Task:
Once the pictures are set aside, print the records that follow exactly as written.

Stored data:
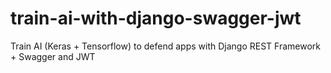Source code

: # train-ai-with-django-swagger-jwt
Train AI (Keras + Tensorflow) to defend apps with Django REST Framework + Swagger and JWT
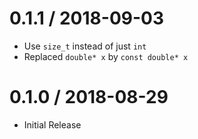 # 0.1.1 / 2018-09-03

* Use `size_t` instead of just `int`
* Replaced `double* x` by `const double* x`

# 0.1.0 / 2018-08-29

  * Initial Release
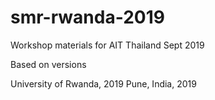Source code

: # smr-rwanda-2019
Workshop materials for AIT Thailand Sept 2019

Based on versions  

University of Rwanda, 2019
Pune, India, 2019
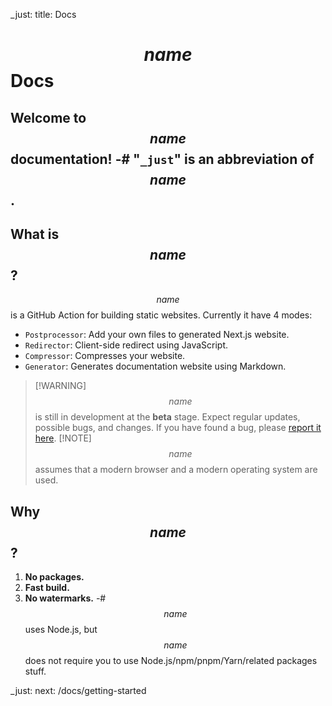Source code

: _just: title: Docs
# $${name}$$ Docs
Welcome to $${name}$$ documentation!
-# "**`_just`**" is an abbreviation of **$${name}$$**.
---
## What is $${name}$$?
$${name}$$ is a GitHub Action for building static websites. 
Currently it have 4 modes: 
- `Postprocessor`: Add your own files to generated Next.js website.
- `Redirector`: Client-side redirect using JavaScript.
- `Compressor`: Compresses your website.
- `Generator`: Generates documentation website using Markdown.

> [!WARNING] $${name}$$ is still in development at the **beta** stage. Expect regular updates, possible bugs, and changes. If you have found a bug, please [report it here](https://github.com/js-just/_just/issues/new?labels=bug&template=bug.md).
> [!NOTE] $${name}$$ assumes that a modern browser and a modern operating system are used.

## Why $${name}$$?
1. __No packages.__
2. __Fast build.__
3. __**No watermarks.**__
-# $${name}$$ uses Node.js, but $${name}$$ does not require you to use Node.js/npm/pnpm/Yarn/related packages stuff.

_just: next: /docs/getting-started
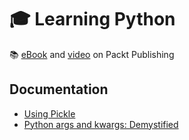 # :mortar_board: Learning Python

:books: [eBook][ebook] and [video][video] on Packt Publishing

## Documentation

- [Using Pickle](https://wiki.python.org/moin/UsingPickle)
- [Python args and kwargs: Demystified](https://realpython.com/python-kwargs-and-args/)

[ebook]: https://www.packtpub.com/product/learning-python/9781783551712
[video]: https://www.packtpub.com/product/learning-python-video/9781788995115
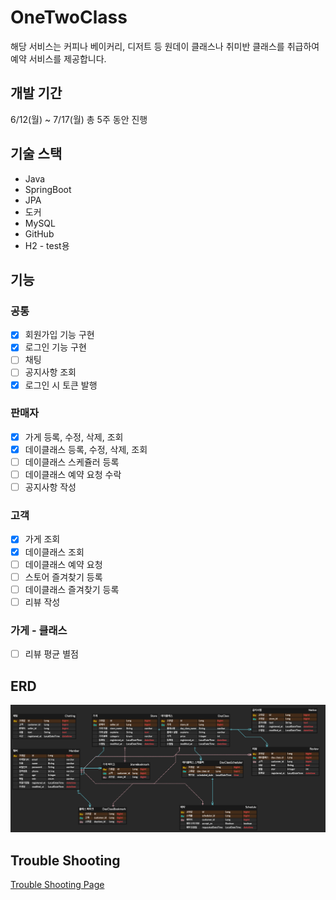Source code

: 
# OneTwoClass
해당 서비스는 커피나 베이커리, 디저트 등 원데이 클래스나 취미반 클래스를 취급하여 예약 서비스를 제공합니다.

## 개발 기간

6/12(월) ~ 7/17(월) 총 5주 동안 진행

## 기술 스택

- Java
- SpringBoot
- JPA
- 도커
- MySQL
- GitHub
- H2 - test용

## 기능

### 공통
- [x] 회원가입 기능 구현
- [x] 로그인 기능 구현
- [ ] 채팅
- [ ] 공지사항 조회
- [x] 로그인 시 토큰 발행

### 판매자
- [x] 가게 등록, 수정, 삭제, 조회
- [x] 데이클래스 등록, 수정, 삭제, 조회
- [ ] 데이클래스 스케쥴러 등록
- [ ] 데이클래스 예약 요청 수락
- [ ] 공지사항 작성

### 고객
- [x] 가게 조회
- [x] 데이클래스 조회
- [ ] 데이클래스 예약 요청
- [ ] 스토어 즐겨찾기 등록
- [ ] 데이클래스 즐겨찾기 등록
- [ ] 리뷰 작성

### 가게 - 클래스
- [ ] 리뷰 평균 별점

## ERD
![img_1.png](img_1.png)

## Trouble Shooting
[Trouble Shooting Page][link]

[link]: https://github.com/Nokchamat/oneTwoClass/blob/main/TROUBLE_SHOOTING.md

Answer section:
Source code

: # train-ai-with-django-swagger-jwt
Train AI (Keras + Tensorflow) to defend apps with Django REST Framework + Swagger and JWT
 # 0.1.1 / 2018-09-03

* Use `size_t` instead of just `int`
* Replaced `double* x` by `const double* x`

# 0.1.0 / 2018-08-29

  * Initial Release
Source code

: # smr-rwanda-2019
Workshop materials for AIT Thailand Sept 2019

Based on versions  

University of Rwanda, 2019
Pune, India, 2019
Source code

: _just: title: Docs
# $${name}$$ Docs
Welcome to $${name}$$ documentation!
-# "**`_just`**" is an abbreviation of **$${name}$$**.
---
## What is $${name}$$?
$${name}$$ is a GitHub Action for building static websites. 
Currently it have 4 modes: 
- `Postprocessor`: Add your own files to generated Next.js website.
- `Redirector`: Client-side redirect using JavaScript.
- `Compressor`: Compresses your website.
- `Generator`: Generates documentation website using Markdown.

> [!WARNING] $${name}$$ is still in development at the **beta** stage. Expect regular updates, possible bugs, and changes. If you have found a bug, please [report it here](https://github.com/js-just/_just/issues/new?labels=bug&template=bug.md).
> [!NOTE] $${name}$$ assumes that a modern browser and a modern operating system are used.

## Why $${name}$$?
1. __No packages.__
2. __Fast build.__
3. __**No watermarks.**__
-# $${name}$$ uses Node.js, but $${name}$$ does not require you to use Node.js/npm/pnpm/Yarn/related packages stuff.

_just: next: /docs/getting-started
 # :mortar_board: Learning Python

:books: [eBook][ebook] and [video][video] on Packt Publishing

## Documentation

- [Using Pickle](https://wiki.python.org/moin/UsingPickle)
- [Python args and kwargs: Demystified](https://realpython.com/python-kwargs-and-args/)

[ebook]: https://www.packtpub.com/product/learning-python/9781783551712
[video]: https://www.packtpub.com/product/learning-python-video/9781788995115
Source code

: 
# OneTwoClass
해당 서비스는 커피나 베이커리, 디저트 등 원데이 클래스나 취미반 클래스를 취급하여 예약 서비스를 제공합니다.

## 개발 기간

6/12(월) ~ 7/17(월) 총 5주 동안 진행

## 기술 스택

- Java
- SpringBoot
- JPA
- 도커
- MySQL
- GitHub
- H2 - test용

## 기능

### 공통
- [x] 회원가입 기능 구현
- [x] 로그인 기능 구현
- [ ] 채팅
- [ ] 공지사항 조회
- [x] 로그인 시 토큰 발행

### 판매자
- [x] 가게 등록, 수정, 삭제, 조회
- [x] 데이클래스 등록, 수정, 삭제, 조회
- [ ] 데이클래스 스케쥴러 등록
- [ ] 데이클래스 예약 요청 수락
- [ ] 공지사항 작성

### 고객
- [x] 가게 조회
- [x] 데이클래스 조회
- [ ] 데이클래스 예약 요청
- [ ] 스토어 즐겨찾기 등록
- [ ] 데이클래스 즐겨찾기 등록
- [ ] 리뷰 작성

### 가게 - 클래스
- [ ] 리뷰 평균 별점

## ERD
![img_1.png](img_1.png)

## Trouble Shooting
[Trouble Shooting Page][link]

[link]: https://github.com/Nokchamat/oneTwoClass/blob/main/TROUBLE_SHOOTING.md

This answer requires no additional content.